**TASK OBJECTIVE:** Will you write out the data exactly, excluding every picture?

**DATASET RECORDS:**
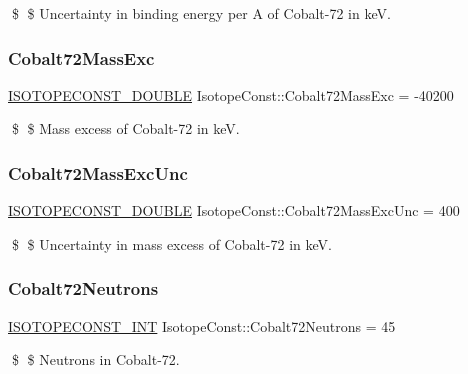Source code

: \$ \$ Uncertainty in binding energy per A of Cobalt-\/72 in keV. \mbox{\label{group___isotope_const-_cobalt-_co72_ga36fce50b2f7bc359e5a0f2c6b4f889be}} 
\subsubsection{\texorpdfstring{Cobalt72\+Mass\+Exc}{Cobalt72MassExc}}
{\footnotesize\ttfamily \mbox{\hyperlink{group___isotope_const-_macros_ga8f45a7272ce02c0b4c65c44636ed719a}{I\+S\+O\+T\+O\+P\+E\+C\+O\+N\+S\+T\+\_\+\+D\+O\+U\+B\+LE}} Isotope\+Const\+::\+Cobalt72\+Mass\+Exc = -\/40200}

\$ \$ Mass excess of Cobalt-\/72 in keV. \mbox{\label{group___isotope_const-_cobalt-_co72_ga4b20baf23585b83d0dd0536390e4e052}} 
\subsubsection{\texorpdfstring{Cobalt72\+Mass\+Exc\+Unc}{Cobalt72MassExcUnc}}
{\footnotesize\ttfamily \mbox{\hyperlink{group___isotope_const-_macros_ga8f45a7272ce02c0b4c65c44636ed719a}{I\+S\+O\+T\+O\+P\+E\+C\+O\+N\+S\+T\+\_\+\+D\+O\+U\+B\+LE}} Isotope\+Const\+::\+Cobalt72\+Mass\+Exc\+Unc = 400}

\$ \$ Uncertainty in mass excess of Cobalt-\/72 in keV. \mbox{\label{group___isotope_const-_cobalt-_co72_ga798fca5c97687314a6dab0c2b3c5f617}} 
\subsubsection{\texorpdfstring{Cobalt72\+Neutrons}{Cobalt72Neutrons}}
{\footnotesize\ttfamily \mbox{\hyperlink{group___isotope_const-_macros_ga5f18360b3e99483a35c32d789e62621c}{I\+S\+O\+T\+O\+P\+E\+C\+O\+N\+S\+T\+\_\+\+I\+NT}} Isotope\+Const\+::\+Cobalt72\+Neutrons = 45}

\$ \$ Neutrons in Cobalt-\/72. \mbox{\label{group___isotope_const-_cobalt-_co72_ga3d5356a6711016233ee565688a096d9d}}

**ANSWER:**
Source code

: \$ \$ Uncertainty in binding energy per A of Cobalt-\/72 in keV. \mbox{\label{group___isotope_const-_cobalt-_co72_ga36fce50b2f7bc359e5a0f2c6b4f889be}} 
\subsubsection{\texorpdfstring{Cobalt72\+Mass\+Exc}{Cobalt72MassExc}}
{\footnotesize\ttfamily \mbox{\hyperlink{group___isotope_const-_macros_ga8f45a7272ce02c0b4c65c44636ed719a}{I\+S\+O\+T\+O\+P\+E\+C\+O\+N\+S\+T\+\_\+\+D\+O\+U\+B\+LE}} Isotope\+Const\+::\+Cobalt72\+Mass\+Exc = -\/40200}

\$ \$ Mass excess of Cobalt-\/72 in keV. \mbox{\label{group___isotope_const-_cobalt-_co72_ga4b20baf23585b83d0dd0536390e4e052}} 
\subsubsection{\texorpdfstring{Cobalt72\+Mass\+Exc\+Unc}{Cobalt72MassExcUnc}}
{\footnotesize\ttfamily \mbox{\hyperlink{group___isotope_const-_macros_ga8f45a7272ce02c0b4c65c44636ed719a}{I\+S\+O\+T\+O\+P\+E\+C\+O\+N\+S\+T\+\_\+\+D\+O\+U\+B\+LE}} Isotope\+Const\+::\+Cobalt72\+Mass\+Exc\+Unc = 400}

\$ \$ Uncertainty in mass excess of Cobalt-\/72 in keV. \mbox{\label{group___isotope_const-_cobalt-_co72_ga798fca5c97687314a6dab0c2b3c5f617}} 
\subsubsection{\texorpdfstring{Cobalt72\+Neutrons}{Cobalt72Neutrons}}
{\footnotesize\ttfamily \mbox{\hyperlink{group___isotope_const-_macros_ga5f18360b3e99483a35c32d789e62621c}{I\+S\+O\+T\+O\+P\+E\+C\+O\+N\+S\+T\+\_\+\+I\+NT}} Isotope\+Const\+::\+Cobalt72\+Neutrons = 45}

\$ \$ Neutrons in Cobalt-\/72. \mbox{\label{group___isotope_const-_cobalt-_co72_ga3d5356a6711016233ee565688a096d9d}}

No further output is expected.